A free radical catalyzed depolymerization process to convert intact lignocellulosic biomass to hydrocarbon fuel precursors and purified cellulose

Current sugar-platform biorefinery research has mainly focused on the degradation of polysaccharides while leaving the lignin as a waste product. In this study, a novel one-pot catalytic process was developed to selectively depolymerize the lignin fraction of intact lignocellulosic biomass to hydrocarbon fuel precursors, while leaving the solid cellulosic fraction in high purity.

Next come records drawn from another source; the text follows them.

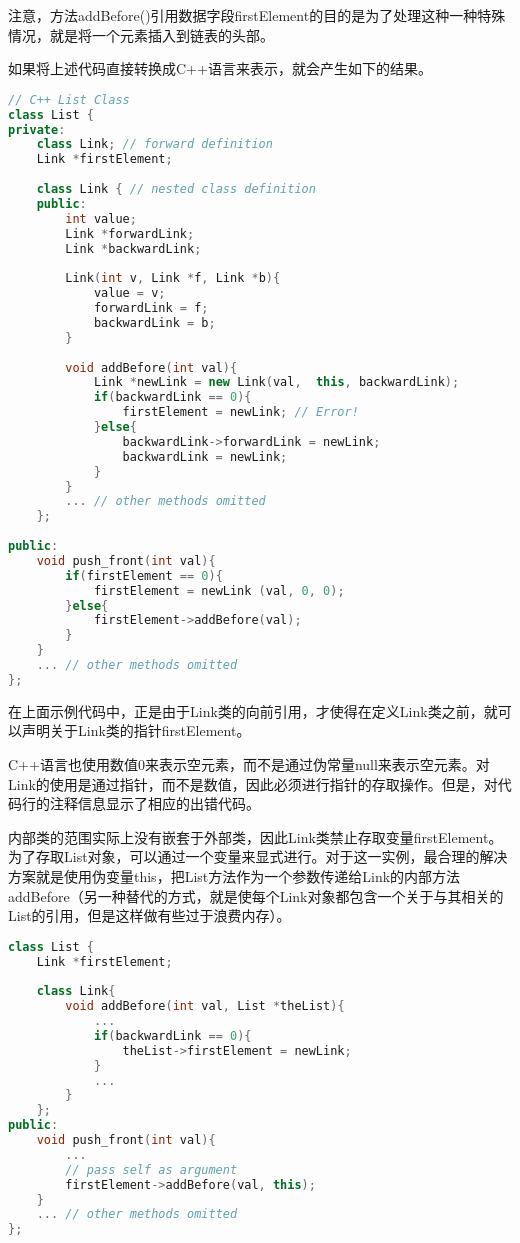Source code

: 注意，方法addBefore()引用数据字段firstElement的目的是为了处理这种一种特殊情况，就是将一个元素插入到链表的头部。

如果将上述代码直接转换成C++语言来表示，就会产生如下的结果。


\begin{lstlisting}[language=C++]
// C++ List Class
class List {
private:
	class Link; // forward definition
	Link *firstElement;
	
	class Link { // nested class definition
	public:
		int value;
		Link *forwardLink;
		Link *backwardLink;
		
		Link(int v, Link *f, Link *b){
			value = v;
			forwardLink = f;
			backwardLink = b;
		}
		
		void addBefore(int val){
			Link *newLink = new Link(val,  this, backwardLink);
			if(backwardLink == 0){
				firstElement = newLink; // Error!
			}else{
				backwardLink->forwardLink = newLink;
				backwardLink = newLink;
			}
		}
		... // other methods omitted
	};
	
public:
	void push_front(int val){
		if(firstElement == 0){
			firstElement = newLink (val, 0, 0);
		}else{
			firstElement->addBefore(val);
		}
	}
	... // other methods omitted
};
\end{lstlisting}


在上面示例代码中，正是由于Link类的向前引用，才使得在定义Link类之前，就可以声明关于Link类的指针firstElement。

C++语言也使用数值0来表示空元素，而不是通过伪常量null来表示空元素。对Link的使用是通过指针，而不是数值，因此必须进行指针的存取操作。但是，对代码行的注释信息显示了相应的出错代码。

内部类的范围实际上没有嵌套于外部类，因此Link类禁止存取变量firstElement。为了存取List对象，可以通过一个变量来显式进行。对于这一实例，最合理的解决方案就是使用伪变量this，把List方法作为一个参数传递给Link的内部方法addBefore（另一种替代的方式，就是使每个Link对象都包含一个关于与其相关的List的引用，但是这样做有些过于浪费内存）。



\begin{lstlisting}[language=C++]
class List {
	Link *firstElement;
	
	class Link{
		void addBefore(int val, List *theList){
			...
			if(backwardLink == 0){
				theList->firstElement = newLink;
			}
			...
		}
	};
public:
	void push_front(int val){
		...
		// pass self as argument
		firstElement->addBefore(val, this);
	}
	... // other methods omitted
};
\end{lstlisting}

The catalysis was driven by free radical reactions that selectively degraded lignin through demethoxylation and subsequent beta-ether bond cleavage between subunits resulting in low weight aromatics and aliphatic acids (hydrocarbon precursors). The degradation to the cellulose was minimal. The catalyst’s free radical mechanism was discovered through previous work in which hydrocarbon precursors were obtained from pure lignin in yields up to 66%. The one-pot reaction produced a biphasic liquid that included water solubles and organic oil. The organic phase was extracted by dichloromethane and consisted of the target hydrocarbon precursors. The water soluble phase was mainly monomer or oligomer sugars from hemicellulose. The residual solid fraction was highly purified cellulose, which could be directly used for materials or further hydrolyzed to produce fuels or chemicals. The catalysts chosen for experimentation were composed of low-cost metals and oxidants. This new research successfully demonstrates a controlled free radical depolymerization of the lignin fraction of intact lignocellulosic biomass.